▸ Try it:
Pull out every line below that holds the word "toggle".

▸ Data in this exercise:

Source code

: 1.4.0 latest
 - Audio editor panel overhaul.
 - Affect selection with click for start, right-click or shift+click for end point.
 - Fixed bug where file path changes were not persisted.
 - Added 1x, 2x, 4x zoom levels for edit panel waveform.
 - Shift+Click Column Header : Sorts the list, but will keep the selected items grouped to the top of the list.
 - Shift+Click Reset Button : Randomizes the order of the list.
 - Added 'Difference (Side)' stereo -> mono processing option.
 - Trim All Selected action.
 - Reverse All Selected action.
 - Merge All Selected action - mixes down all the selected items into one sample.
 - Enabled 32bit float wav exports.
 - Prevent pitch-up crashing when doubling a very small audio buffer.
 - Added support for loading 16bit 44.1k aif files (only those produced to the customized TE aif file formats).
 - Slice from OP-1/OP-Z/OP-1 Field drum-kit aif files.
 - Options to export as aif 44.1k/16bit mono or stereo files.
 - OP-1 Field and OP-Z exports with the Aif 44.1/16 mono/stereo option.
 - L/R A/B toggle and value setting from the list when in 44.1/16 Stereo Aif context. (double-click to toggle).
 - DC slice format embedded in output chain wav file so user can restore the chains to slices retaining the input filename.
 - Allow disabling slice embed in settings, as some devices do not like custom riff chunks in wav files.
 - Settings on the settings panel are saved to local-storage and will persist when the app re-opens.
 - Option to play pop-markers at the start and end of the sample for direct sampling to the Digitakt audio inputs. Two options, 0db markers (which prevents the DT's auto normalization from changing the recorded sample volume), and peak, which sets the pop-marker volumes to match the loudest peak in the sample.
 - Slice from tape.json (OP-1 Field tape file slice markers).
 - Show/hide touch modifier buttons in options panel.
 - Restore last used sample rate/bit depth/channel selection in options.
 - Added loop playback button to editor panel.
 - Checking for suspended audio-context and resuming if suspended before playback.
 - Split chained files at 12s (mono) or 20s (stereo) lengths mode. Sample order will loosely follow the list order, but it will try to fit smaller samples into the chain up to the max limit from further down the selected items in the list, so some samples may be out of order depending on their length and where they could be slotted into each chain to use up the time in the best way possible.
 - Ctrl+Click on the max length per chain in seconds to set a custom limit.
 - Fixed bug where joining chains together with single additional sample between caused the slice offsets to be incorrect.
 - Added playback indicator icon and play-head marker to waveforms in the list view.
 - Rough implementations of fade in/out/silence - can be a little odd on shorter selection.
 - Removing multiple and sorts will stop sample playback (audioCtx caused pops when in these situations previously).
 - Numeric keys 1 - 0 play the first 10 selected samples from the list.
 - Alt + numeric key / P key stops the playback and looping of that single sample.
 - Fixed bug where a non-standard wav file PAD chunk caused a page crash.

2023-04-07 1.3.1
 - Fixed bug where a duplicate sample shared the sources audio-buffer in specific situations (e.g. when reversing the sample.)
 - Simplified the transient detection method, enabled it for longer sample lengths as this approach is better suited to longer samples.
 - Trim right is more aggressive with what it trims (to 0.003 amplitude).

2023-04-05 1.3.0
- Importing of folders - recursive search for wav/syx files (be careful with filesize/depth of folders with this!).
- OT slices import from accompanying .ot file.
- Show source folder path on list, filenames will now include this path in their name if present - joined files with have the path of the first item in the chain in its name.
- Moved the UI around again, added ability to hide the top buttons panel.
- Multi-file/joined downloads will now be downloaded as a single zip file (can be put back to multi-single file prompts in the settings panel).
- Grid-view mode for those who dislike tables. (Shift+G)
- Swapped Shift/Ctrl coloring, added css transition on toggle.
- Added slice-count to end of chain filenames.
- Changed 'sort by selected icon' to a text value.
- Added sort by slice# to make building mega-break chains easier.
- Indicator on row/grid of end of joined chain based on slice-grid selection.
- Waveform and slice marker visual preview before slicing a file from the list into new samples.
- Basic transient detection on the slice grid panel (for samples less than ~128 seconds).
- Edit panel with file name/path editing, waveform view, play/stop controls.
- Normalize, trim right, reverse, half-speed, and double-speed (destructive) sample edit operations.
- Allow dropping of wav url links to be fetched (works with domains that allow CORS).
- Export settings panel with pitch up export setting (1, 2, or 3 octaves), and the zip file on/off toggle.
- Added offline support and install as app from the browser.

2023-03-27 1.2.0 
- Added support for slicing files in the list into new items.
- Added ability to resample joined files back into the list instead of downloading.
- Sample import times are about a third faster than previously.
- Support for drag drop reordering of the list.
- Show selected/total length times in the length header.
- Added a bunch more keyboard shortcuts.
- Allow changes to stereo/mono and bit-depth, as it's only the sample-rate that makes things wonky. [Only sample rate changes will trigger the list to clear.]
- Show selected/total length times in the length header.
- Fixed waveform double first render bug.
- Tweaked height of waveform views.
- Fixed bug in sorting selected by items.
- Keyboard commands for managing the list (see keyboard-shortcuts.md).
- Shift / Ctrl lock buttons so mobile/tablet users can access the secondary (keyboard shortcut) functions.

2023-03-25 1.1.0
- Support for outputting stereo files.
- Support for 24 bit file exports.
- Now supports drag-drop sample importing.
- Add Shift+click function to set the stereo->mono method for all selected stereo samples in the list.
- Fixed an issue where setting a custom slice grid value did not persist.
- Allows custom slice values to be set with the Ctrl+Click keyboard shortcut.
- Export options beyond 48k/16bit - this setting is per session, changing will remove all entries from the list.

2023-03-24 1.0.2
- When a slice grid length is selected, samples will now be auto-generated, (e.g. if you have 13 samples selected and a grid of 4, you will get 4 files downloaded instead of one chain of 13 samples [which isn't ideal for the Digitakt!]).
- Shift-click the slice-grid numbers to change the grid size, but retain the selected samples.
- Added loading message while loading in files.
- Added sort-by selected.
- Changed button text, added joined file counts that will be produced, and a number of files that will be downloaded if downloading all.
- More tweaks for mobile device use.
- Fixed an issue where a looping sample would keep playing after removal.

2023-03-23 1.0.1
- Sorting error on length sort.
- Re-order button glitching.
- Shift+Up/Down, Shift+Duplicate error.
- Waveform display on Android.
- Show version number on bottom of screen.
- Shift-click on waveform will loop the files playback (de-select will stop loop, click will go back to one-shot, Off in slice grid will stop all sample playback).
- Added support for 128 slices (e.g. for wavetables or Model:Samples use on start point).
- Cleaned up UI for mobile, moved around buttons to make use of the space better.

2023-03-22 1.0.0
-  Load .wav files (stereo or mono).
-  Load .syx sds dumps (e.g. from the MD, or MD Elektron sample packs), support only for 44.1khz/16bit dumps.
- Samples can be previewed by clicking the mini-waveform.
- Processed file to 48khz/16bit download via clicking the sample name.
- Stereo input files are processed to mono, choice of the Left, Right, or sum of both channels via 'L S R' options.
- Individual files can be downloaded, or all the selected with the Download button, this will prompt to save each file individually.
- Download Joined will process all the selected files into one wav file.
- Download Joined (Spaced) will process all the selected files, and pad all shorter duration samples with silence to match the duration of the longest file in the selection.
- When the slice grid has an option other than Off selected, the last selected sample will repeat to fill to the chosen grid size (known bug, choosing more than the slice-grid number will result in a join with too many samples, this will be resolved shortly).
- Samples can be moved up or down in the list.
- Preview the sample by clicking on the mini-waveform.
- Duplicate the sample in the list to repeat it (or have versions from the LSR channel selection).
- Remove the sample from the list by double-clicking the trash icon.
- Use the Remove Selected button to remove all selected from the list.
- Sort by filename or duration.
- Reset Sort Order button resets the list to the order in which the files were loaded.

▸ Solution below:
 - L/R A/B toggle and value setting from the list when in 44.1/16 Stereo Aif context. (double-click to toggle).
- Swapped Shift/Ctrl coloring, added css transition on toggle.
- Export settings panel with pitch up export setting (1, 2, or 3 octaves), and the zip file on/off toggle.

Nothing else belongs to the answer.